7 gerçek - Mimlenmişim!





http://golgeliyol.blogspot.com/   un yazarı sevgili Gökçe beni mimlemiş. Kendimiz hakkında 7 gerçek yazıyormuşuz. eh ben de yazdım gitti öyleyse:) 

7 gerçek 

       1. Aptal aptal gülmüyorsam iyi değilimdir. Genelde gülmek için herhangi bir sebebe ihtiyaç duymam. Ve suratımda anlamsız kocaman bir tebessüm olur. (Kocamanlığı koca yanaklarımdan ötürü galiba) Eğer gerçekten son yarım saattir hiç gülmediysem, cidden kötüyümdür. Bir de konuşmamam vardır, o zaman depresifleşmişim demektir. Konuşmuyorsam, çok fena!

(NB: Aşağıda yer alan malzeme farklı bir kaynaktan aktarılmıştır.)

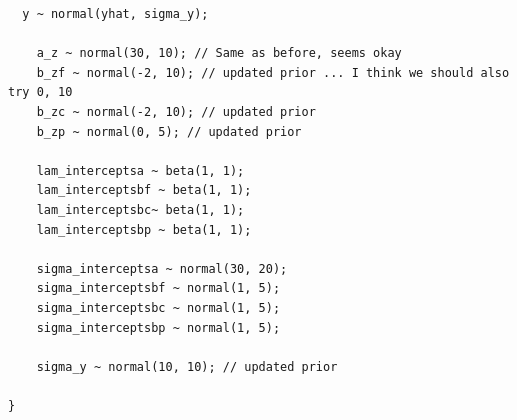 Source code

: \documentclass[11pt]{article}
\begin{document}
\begin{verbatim}
  y ~ normal(yhat, sigma_y);

    a_z ~ normal(30, 10); // Same as before, seems okay
    b_zf ~ normal(-2, 10); // updated prior ... I think we should also try 0, 10
    b_zc ~ normal(-2, 10); // updated prior
    b_zp ~ normal(0, 5); // updated prior

    lam_interceptsa ~ beta(1, 1);
    lam_interceptsbf ~ beta(1, 1);
    lam_interceptsbc~ beta(1, 1);
    lam_interceptsbp ~ beta(1, 1);

    sigma_interceptsa ~ normal(30, 20);
    sigma_interceptsbf ~ normal(1, 5);
    sigma_interceptsbc ~ normal(1, 5);
    sigma_interceptsbp ~ normal(1, 5);
    
    sigma_y ~ normal(10, 10); // updated prior
  
}


\end{verbatim}
\end{document}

       2. Dokunulmazlığım var! Dedem hep der ki “Bilge’nin dokunulmazlığı var, ona her şey serbest, hiç kimse bir şey diyemez.” Küçükken annemin bana dedemden korktuğu için iyi baktığını sanırdım J Evin küçük kızıyım ve herkes tarafından çok şımartıldım. Bunun etkisiyle, hâlâ biraz sevgi arsızıyım galiba.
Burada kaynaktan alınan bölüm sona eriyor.